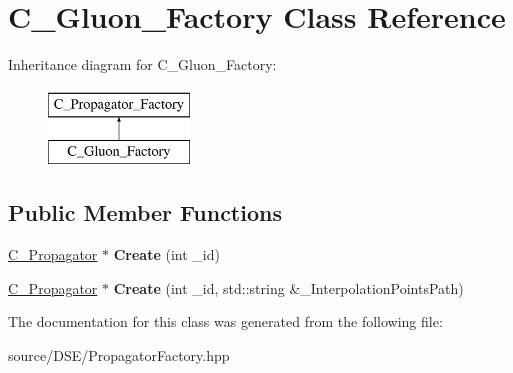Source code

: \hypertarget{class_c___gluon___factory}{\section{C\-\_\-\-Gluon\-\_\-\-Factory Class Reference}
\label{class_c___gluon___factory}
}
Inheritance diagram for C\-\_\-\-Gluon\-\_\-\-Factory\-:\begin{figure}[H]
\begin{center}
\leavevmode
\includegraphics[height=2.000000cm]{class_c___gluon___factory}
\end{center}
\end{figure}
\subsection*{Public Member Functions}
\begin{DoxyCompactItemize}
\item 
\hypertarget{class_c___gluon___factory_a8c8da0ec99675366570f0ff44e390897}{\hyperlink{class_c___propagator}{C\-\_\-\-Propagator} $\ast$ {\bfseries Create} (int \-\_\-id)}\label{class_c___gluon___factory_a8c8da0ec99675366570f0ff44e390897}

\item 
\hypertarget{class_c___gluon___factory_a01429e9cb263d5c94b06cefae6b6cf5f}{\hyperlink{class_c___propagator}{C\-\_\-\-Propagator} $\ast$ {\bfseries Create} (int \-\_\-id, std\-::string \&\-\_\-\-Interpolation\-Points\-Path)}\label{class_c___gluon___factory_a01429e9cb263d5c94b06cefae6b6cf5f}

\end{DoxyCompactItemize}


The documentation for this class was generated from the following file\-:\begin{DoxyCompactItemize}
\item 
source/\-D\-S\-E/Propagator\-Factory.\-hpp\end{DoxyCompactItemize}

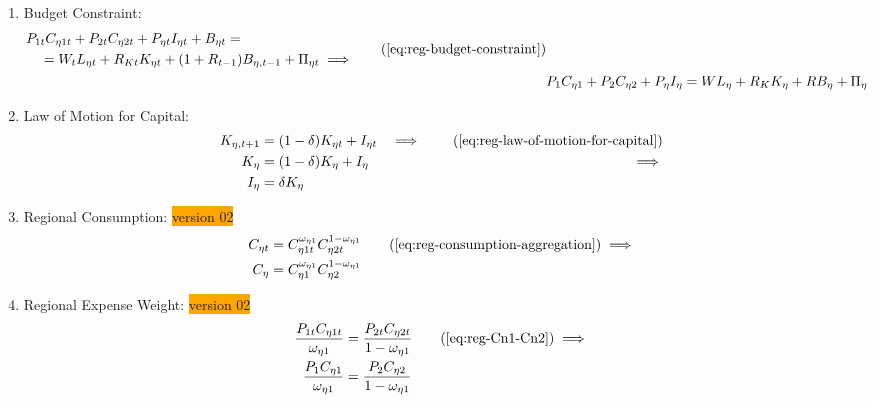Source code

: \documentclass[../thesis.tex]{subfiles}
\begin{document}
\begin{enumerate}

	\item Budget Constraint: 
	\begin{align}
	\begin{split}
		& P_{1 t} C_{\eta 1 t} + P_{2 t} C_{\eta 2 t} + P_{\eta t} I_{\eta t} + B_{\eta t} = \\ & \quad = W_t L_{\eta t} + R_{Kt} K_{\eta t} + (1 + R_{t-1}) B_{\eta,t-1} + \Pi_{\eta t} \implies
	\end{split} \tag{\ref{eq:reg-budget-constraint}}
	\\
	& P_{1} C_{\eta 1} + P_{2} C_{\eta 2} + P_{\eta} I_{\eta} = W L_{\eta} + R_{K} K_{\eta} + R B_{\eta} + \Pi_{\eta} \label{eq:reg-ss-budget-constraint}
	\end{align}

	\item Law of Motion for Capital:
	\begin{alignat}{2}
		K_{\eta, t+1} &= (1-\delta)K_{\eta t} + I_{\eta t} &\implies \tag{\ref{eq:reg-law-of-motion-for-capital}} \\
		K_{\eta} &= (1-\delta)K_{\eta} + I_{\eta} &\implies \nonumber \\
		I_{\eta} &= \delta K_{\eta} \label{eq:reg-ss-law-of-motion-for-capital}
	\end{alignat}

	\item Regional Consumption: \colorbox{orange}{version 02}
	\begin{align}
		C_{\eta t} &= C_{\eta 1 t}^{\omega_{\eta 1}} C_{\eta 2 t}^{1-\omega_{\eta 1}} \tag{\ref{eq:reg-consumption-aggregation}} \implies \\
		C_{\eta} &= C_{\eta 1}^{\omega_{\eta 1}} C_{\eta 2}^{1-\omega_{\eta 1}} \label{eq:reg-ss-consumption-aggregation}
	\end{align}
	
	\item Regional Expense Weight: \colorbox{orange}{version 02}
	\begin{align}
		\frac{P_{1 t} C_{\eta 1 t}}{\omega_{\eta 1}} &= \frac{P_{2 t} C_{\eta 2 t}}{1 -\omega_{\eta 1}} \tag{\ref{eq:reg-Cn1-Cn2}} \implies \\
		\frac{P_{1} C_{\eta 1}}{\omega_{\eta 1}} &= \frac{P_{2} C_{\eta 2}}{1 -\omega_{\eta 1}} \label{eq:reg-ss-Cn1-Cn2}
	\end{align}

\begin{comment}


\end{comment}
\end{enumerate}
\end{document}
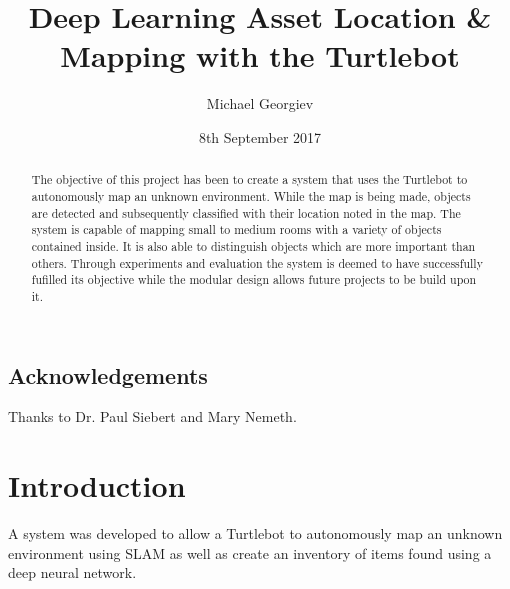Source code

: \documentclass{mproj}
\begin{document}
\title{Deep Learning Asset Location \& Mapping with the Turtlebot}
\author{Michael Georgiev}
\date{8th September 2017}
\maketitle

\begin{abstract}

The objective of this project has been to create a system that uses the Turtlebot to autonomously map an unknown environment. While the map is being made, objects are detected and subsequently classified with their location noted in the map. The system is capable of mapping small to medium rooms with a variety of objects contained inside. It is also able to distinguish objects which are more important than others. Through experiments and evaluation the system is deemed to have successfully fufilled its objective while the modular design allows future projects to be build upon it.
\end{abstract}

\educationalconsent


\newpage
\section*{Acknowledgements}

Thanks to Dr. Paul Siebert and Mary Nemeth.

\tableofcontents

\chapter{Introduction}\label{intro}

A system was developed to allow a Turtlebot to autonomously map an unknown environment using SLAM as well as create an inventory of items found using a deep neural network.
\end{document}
════════════════
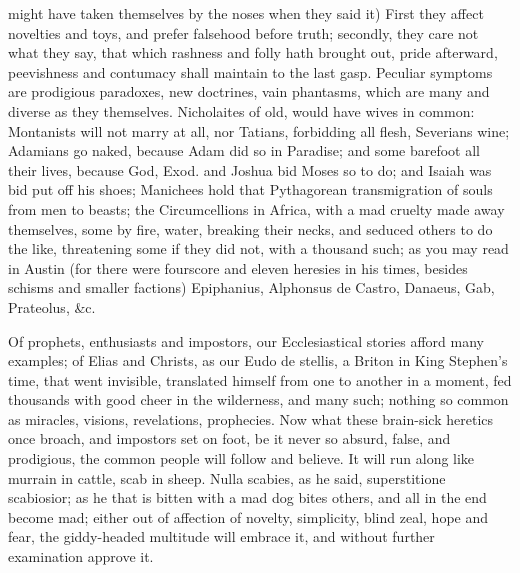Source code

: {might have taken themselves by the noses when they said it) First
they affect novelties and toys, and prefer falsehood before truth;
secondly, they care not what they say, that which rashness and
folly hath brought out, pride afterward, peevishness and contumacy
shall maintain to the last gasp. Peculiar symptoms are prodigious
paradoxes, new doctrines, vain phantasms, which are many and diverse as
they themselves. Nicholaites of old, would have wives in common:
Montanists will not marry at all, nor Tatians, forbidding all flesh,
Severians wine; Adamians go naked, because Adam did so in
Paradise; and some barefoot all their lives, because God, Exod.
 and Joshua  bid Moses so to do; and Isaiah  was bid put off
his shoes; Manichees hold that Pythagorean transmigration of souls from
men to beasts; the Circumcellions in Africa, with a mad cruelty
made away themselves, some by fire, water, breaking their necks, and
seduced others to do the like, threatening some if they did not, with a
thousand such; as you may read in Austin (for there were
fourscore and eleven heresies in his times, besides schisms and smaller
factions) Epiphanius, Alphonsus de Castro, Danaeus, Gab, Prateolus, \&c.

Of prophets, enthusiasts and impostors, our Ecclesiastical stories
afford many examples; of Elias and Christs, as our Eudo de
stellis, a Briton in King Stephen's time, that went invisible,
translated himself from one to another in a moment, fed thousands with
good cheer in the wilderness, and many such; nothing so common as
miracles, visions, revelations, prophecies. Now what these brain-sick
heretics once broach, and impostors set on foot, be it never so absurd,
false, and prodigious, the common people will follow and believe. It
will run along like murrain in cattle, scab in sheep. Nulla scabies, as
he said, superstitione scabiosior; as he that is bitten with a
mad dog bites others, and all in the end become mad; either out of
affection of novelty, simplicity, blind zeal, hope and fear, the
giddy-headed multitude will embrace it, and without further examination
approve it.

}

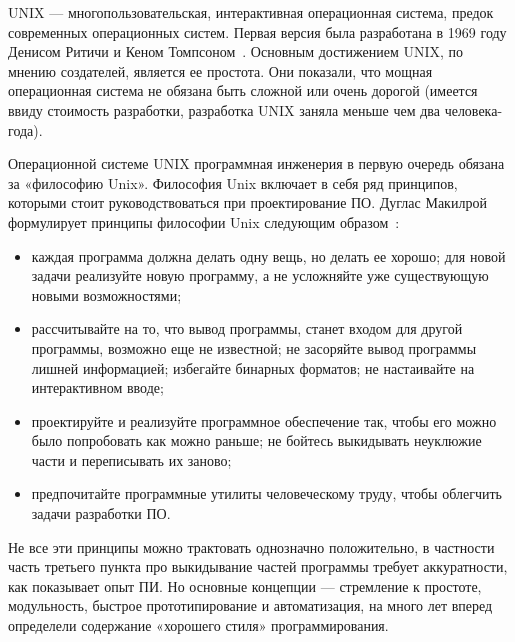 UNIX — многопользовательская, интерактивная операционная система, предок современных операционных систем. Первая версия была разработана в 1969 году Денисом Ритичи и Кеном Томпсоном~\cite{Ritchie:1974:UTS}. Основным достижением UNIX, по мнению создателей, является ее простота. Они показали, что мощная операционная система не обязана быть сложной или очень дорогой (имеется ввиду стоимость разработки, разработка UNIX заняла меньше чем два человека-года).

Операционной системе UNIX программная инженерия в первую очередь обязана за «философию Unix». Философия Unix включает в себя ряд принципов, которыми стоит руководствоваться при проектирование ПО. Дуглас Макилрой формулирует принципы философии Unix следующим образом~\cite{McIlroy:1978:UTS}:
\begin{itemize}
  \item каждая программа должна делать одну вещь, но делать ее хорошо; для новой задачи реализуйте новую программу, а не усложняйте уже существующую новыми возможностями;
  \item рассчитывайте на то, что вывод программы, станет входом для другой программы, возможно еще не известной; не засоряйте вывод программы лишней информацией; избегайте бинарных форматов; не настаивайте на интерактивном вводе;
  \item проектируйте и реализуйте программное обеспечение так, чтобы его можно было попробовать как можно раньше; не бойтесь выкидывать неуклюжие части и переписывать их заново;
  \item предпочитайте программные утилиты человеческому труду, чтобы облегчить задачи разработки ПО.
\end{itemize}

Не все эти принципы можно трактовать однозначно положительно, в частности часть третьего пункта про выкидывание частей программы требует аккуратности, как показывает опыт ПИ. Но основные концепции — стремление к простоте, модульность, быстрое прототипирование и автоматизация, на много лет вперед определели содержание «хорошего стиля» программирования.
════════════════
**Work to complete**
Go through the material above and output exactly the lines from the one containing "задачи разработки ПО." through the one containing "Не все эти принципы".

**Output for this task**
  \item предпочитайте программные утилиты человеческому труду, чтобы облегчить задачи разработки ПО.
\end{itemize}

Не все эти принципы можно трактовать однозначно положительно, в частности часть третьего пункта про выкидывание частей программы требует аккуратности, как показывает опыт ПИ. Но основные концепции — стремление к простоте, модульность, быстрое прототипирование и автоматизация, на много лет вперед определели содержание «хорошего стиля» программирования.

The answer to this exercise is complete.